I suppose I’m like you in confessing I bog down occasionally in nowness. I feel trapped by old routine and trivial repetitions, even anxiety, and there can be a few days of this until suddenly I remember the beauty I’ve seen and the friendships I’ve enjoyed, and the comforting truth that each sorrow passed, that dawn came after the darkness, that in the lovely words of our Scripture text, “Tears may flow in the night, but joy comes in the morning.” And I have no embarrassment at all in saying what I’m sure is obvious, that my sense of the past and of the future is deeply colored by religion. When I stop to think about it, I realize that every really serious dilemma of my life has ultimately been settled on religious terms. My final answers have not come from the world of entertainment or commerce or athletics or secular scholarship, but from religion. In insist on believing that we are something more than machines, that we have sudden bursts of insight, of rare and wondrous goodness, of moments when we feel a wholeness and a joy that lie beyond explanation. And I believe we always need something more than the moment, good as it may be.

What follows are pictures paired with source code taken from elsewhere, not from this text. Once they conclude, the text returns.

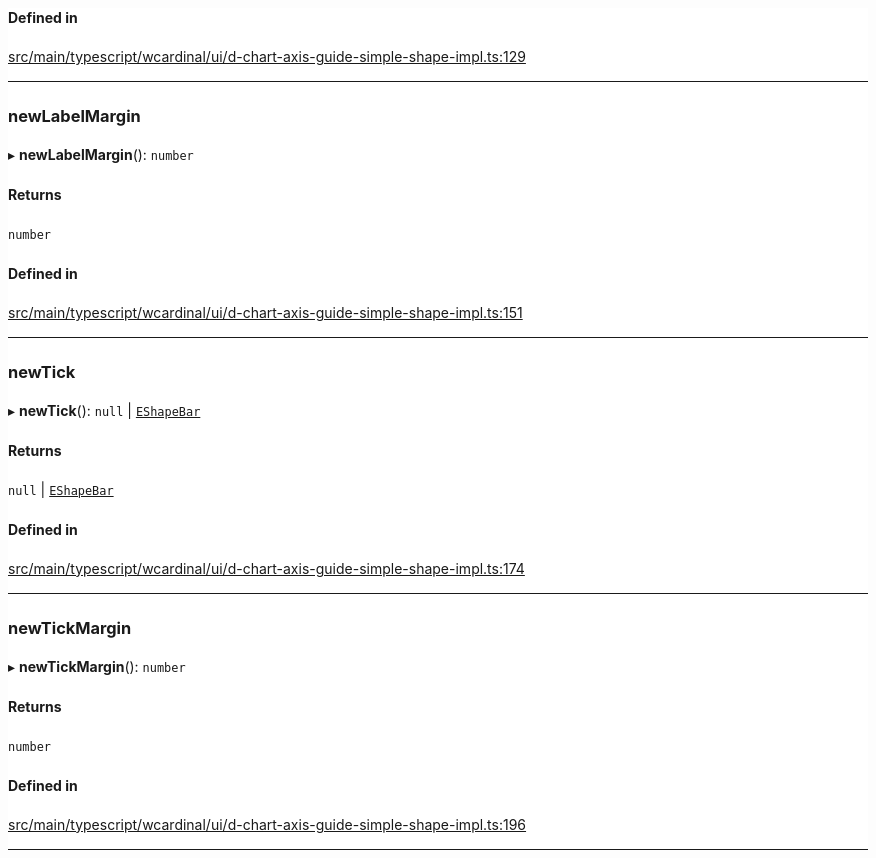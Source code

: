 #### Defined in

[src/main/typescript/wcardinal/ui/d-chart-axis-guide-simple-shape-impl.ts:129](https://github.com/winter-cardinal/winter-cardinal-ui/blob/v0.457.0/src/main/typescript/wcardinal/ui/d-chart-axis-guide-simple-shape-impl.ts#L129)

___

### newLabelMargin

▸ **newLabelMargin**(): `number`

#### Returns

`number`

#### Defined in

[src/main/typescript/wcardinal/ui/d-chart-axis-guide-simple-shape-impl.ts:151](https://github.com/winter-cardinal/winter-cardinal-ui/blob/v0.457.0/src/main/typescript/wcardinal/ui/d-chart-axis-guide-simple-shape-impl.ts#L151)

___

### newTick

▸ **newTick**(): ``null`` \| [`EShapeBar`](EShapeBar.md)

#### Returns

``null`` \| [`EShapeBar`](EShapeBar.md)

#### Defined in

[src/main/typescript/wcardinal/ui/d-chart-axis-guide-simple-shape-impl.ts:174](https://github.com/winter-cardinal/winter-cardinal-ui/blob/v0.457.0/src/main/typescript/wcardinal/ui/d-chart-axis-guide-simple-shape-impl.ts#L174)

___

### newTickMargin

▸ **newTickMargin**(): `number`

#### Returns

`number`

#### Defined in

[src/main/typescript/wcardinal/ui/d-chart-axis-guide-simple-shape-impl.ts:196](https://github.com/winter-cardinal/winter-cardinal-ui/blob/v0.457.0/src/main/typescript/wcardinal/ui/d-chart-axis-guide-simple-shape-impl.ts#L196)

___
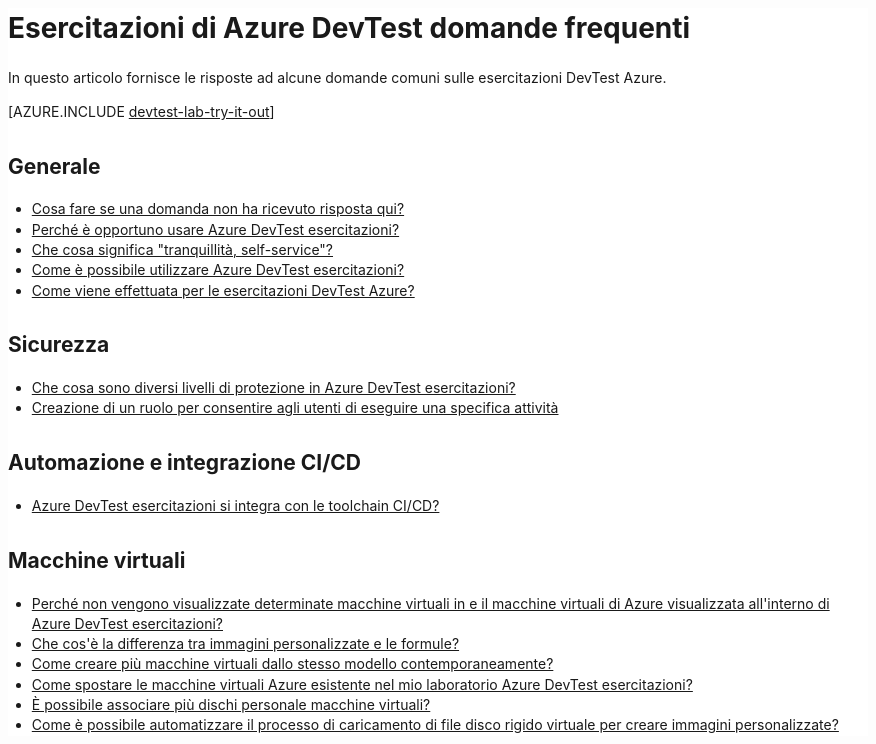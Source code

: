 <properties
    pageTitle="Esercitazioni di Azure DevTest domande frequenti su | Microsoft Azure"
    description="Trovare le risposte alle domande frequenti di Azure DevTest esercitazioni"
    services="devtest-lab,virtual-machines"
    documentationCenter="na"
    authors="tomarcher"
    manager="douge"
    editor=""/>

<tags
    ms.service="devtest-lab"
    ms.workload="na"
    ms.tgt_pltfrm="na"
    ms.devlang="na"
    ms.topic="article"
    ms.date="09/13/2016"
    ms.author="tarcher"/>

# <a name="azure-devtest-labs-faq"></a>Esercitazioni di Azure DevTest domande frequenti

In questo articolo fornisce le risposte ad alcune domande comuni sulle esercitazioni DevTest Azure.

[AZURE.INCLUDE [devtest-lab-try-it-out](../../includes/devtest-lab-try-it-out.md)]

## <a name="general"></a>Generale
- [Cosa fare se una domanda non ha ricevuto risposta qui?](#what-if-my-question-isnt-answered-here)
- [Perché è opportuno usare Azure DevTest esercitazioni?](#why-should-i-use-azure-devtest-labs) 
- [Che cosa significa "tranquillità, self-service"?](#what-does-quotworry-free-self-servicequot-mean)
- [Come è possibile utilizzare Azure DevTest esercitazioni?](#how-can-i-use-azure-devtest-labs) 
- [Come viene effettuata per le esercitazioni DevTest Azure?](#how-am-i-billed-for-azure-devtest-labs) 
 
## <a name="security"></a>Sicurezza 
- [Che cosa sono diversi livelli di protezione in Azure DevTest esercitazioni?](#what-are-the-different-security-levels-in-azure-devtest-labs) 
- [Creazione di un ruolo per consentire agli utenti di eseguire una specifica attività](#how-do-i-create-a-role-to-allow-users-to-perform-a-specific-task) 
 
## <a name="cicd-integration--automation"></a>Automazione e integrazione CI/CD 
 
- [Azure DevTest esercitazioni si integra con le toolchain CI/CD?](#does-azure-devtest-labs-integrate-with-my-cicd-toolchain) 
 
## <a name="virtual-machines"></a>Macchine virtuali 
 
- [Perché non vengono visualizzate determinate macchine virtuali in e il macchine virtuali di Azure visualizzata all'interno di Azure DevTest esercitazioni?](#why-cant-i-see-certain-vms-in-the-azure-virtual-machines-blade-that-i-see-within-azure-devtest-labs) 
- [Che cos'è la differenza tra immagini personalizzate e le formule?](#what-is-the-difference-between-custom-images-and-formulas) 
- [Come creare più macchine virtuali dallo stesso modello contemporaneamente?](#how-do-i-create-multiple-vms-from-the-same-template-at-once) 
- [Come spostare le macchine virtuali Azure esistente nel mio laboratorio Azure DevTest esercitazioni?](#how-do-i-move-my-existing-azure-vms-into-my-azure-devtest-labs-lab) 
- [È possibile associare più dischi personale macchine virtuali?](#can-i-attach-multiple-disks-to-my-vms) 
- [Come è possibile automatizzare il processo di caricamento di file disco rigido virtuale per creare immagini personalizzate?](#how-do-i-automate-the-process-of-uploading-vhd-files-to-create-custom-images) 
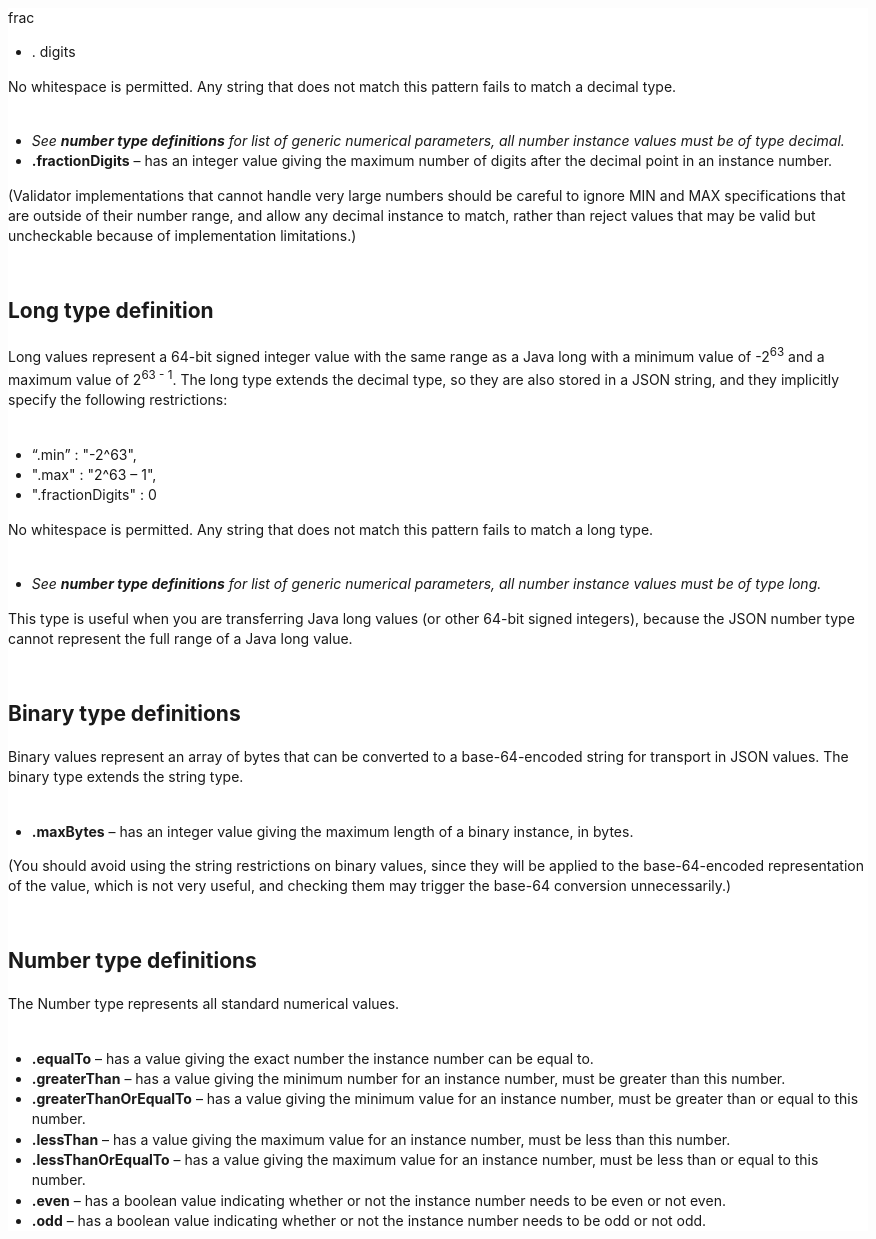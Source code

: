 frac<br>
<ul><li>. digits</li></ul>

No whitespace is permitted. Any string that does not match this pattern fails to match a decimal type.<br>
<br>
<ul><li><i>See <b>number type definitions</b> for list of generic numerical parameters, all number instance values must be of type decimal.</i>
</li><li><b>.fractionDigits</b> – has an integer value giving the maximum number of digits after the decimal point in an instance number.</li></ul>

(Validator implementations that cannot handle very large numbers should be careful to ignore MIN and MAX specifications that are outside of their number range, and allow any decimal instance to match, rather than reject values that may be valid but uncheckable because of implementation limitations.)<br>
<br>
<h2>Long type definition</h2>

Long values represent a 64-bit signed integer value with the same range as a Java long with a minimum value of -2<sup>63</sup> and a maximum value of 2<sup>63 - 1</sup>. The long type extends the decimal type, so they are also stored in a JSON string, and they implicitly specify the following restrictions:<br>
<br>
<ul><li>“.min” : "-2^63",<br>
</li><li>".max" : "2^63 – 1",<br>
</li><li>".fractionDigits" : 0</li></ul>

No whitespace is permitted. Any string that does not match this pattern fails to match a long type.<br>
<br>
<ul><li><i>See <b>number type definitions</b> for list of generic numerical parameters, all number instance values must be of type long.</i></li></ul>

This type is useful when you are transferring Java long values (or other 64-bit signed integers), because the JSON number type cannot represent the full range of a Java long value.<br>
<br>
<h2>Binary type definitions</h2>

Binary values represent an array of bytes that can be converted to a base-64-encoded string for transport in JSON values. The binary type extends the string type.<br>
<br>
<ul><li><b>.maxBytes</b> – has an integer value giving the maximum length of a binary instance, in bytes.</li></ul>

(You should avoid using the string restrictions on binary values, since they will be applied to the base-64-encoded representation of the value, which is not very useful, and checking them may trigger the base-64 conversion unnecessarily.)<br>
<br>
<h2>Number type definitions</h2>

The Number type represents all standard numerical values.<br>
<br>
<ul><li><b>.equalTo</b> – has a value giving the exact number the instance number can be equal to.<br>
</li><li><b>.greaterThan</b> – has a value giving the minimum number for an instance number, must be greater than this number.<br>
</li><li><b>.greaterThanOrEqualTo</b> – has a value giving the minimum value for an instance number, must be greater than or equal to this number.<br>
</li><li><b>.lessThan</b> – has a value giving the maximum value for an instance number, must be less than this number.<br>
</li><li><b>.lessThanOrEqualTo</b> – has a value giving the maximum value for an instance number, must be less than or equal to this number.<br>
</li><li><b>.even</b> – has a boolean value indicating whether or not the instance number needs to be even or not even.<br>
</li><li><b>.odd</b> – has a boolean value indicating whether or not the instance number needs to be odd or not odd.<br>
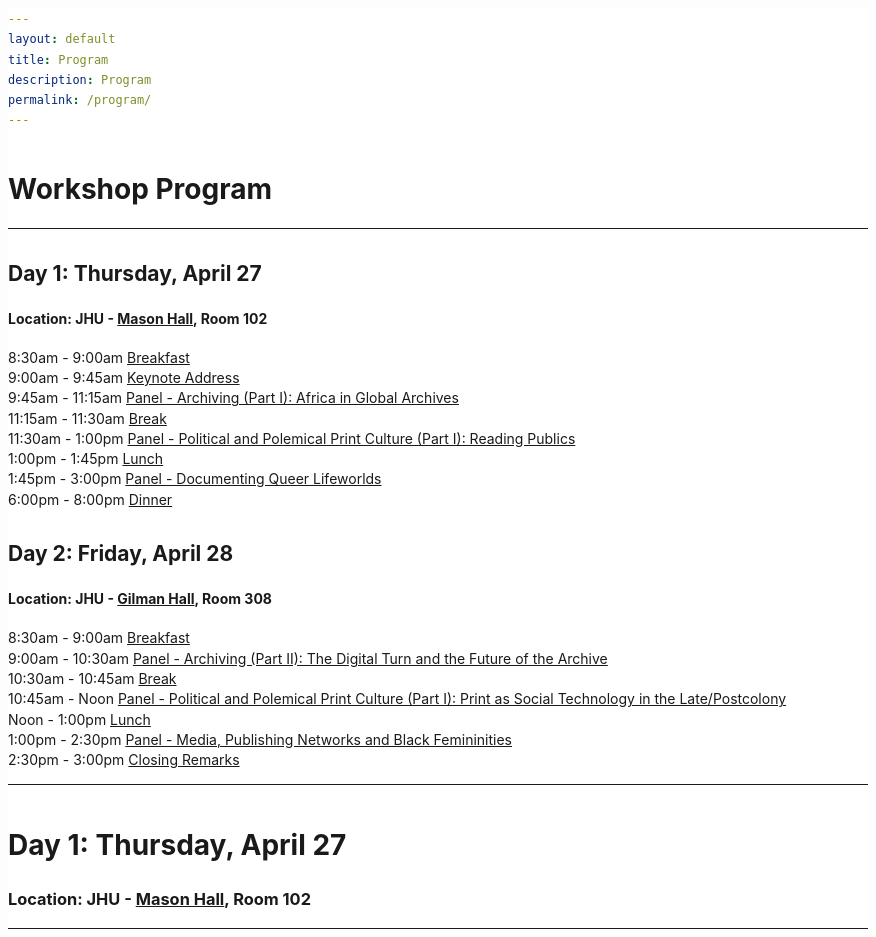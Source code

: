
 ```yaml
---
layout: default
title: Program
description: Program
permalink: /program/
---
```

# Workshop Program
---
## Day 1: Thursday, April 27  
#### Location: JHU - [Mason Hall](https://goo.gl/maps/3MM9BnQ9pXacnyQaA), Room 102  
8:30am - 9:00am         [Breakfast](#breakfast)  
9:00am - 9:45am         [Keynote Address](#keynote-address)  
9:45am - 11:15am        [Panel - Archiving (Part I): Africa in Global Archives](#panel---archiving-part-i-africa-in-global-archives)  
11:15am - 11:30am       [Break](#break)  
11:30am - 1:00pm        [Panel - Political and Polemical Print Culture (Part I): Reading Publics](#panel---political-and-polemical-print-culture-part-i-reading-publics)  
1:00pm - 1:45pm         [Lunch](#lunch)  
1:45pm - 3:00pm         [Panel - Documenting Queer Lifeworlds](#panel---documenting-queer-lifeworlds)  
6:00pm - 8:00pm         [Dinner](#dinner)  


## Day 2: Friday, April 28  
#### Location: JHU - [Gilman Hall](https://goo.gl/maps/ubVLuyk2z1Xy1C149), Room 308  
8:30am - 9:00am         [Breakfast](#breakfast-1)  
9:00am - 10:30am        [Panel - Archiving (Part II): The Digital Turn and the Future of the Archive](#panel---archiving-part-ii-the-digital-turn-and-the-future-of-the-archive)  
10:30am - 10:45am       [Break](#break-1)  
10:45am - Noon          [Panel - Political and Polemical Print Culture (Part I): Print as Social Technology in the Late/Postcolony](#panel---political-and-polemical-print-culture-part-i-print-as-social-technology-in-the-latepostcolony)  
Noon - 1:00pm           [Lunch](#lunch-1)  
1:00pm - 2:30pm         [Panel - Media, Publishing Networks and Black Femininities](#panel---media-publishing-networks-and-black-femininities)  
2:30pm - 3:00pm         [Closing Remarks](#closing-remarks)  

---

# Day 1: Thursday, April 27  

### Location: JHU - [Mason Hall](https://goo.gl/maps/3MM9BnQ9pXacnyQaA), Room 102

---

Which is why you’ve come, isn’t it? Hoping for a glimpse of something beyond the noise and rush of so much of life, a glimpse — however fleeting — of something eternal. I hope so much that you find it here at times, in a song or a prayer, in the words of somebody’s sermon or in the laughter you share with friends. It is gray and cloudy this morning, with hints of winter in the air, but if you have caught a glimpse of forever in this place, everything is changed. The day always clears up for people who become the masters of time.

Open our hearts, gracious God, to the knowledge that only a sense of the eternal can make sense of our little moment in time, and then remind us that even that moment is enough , if we do not waste it, to bind ourselves in love and loyalty to each other, and to you. Amen.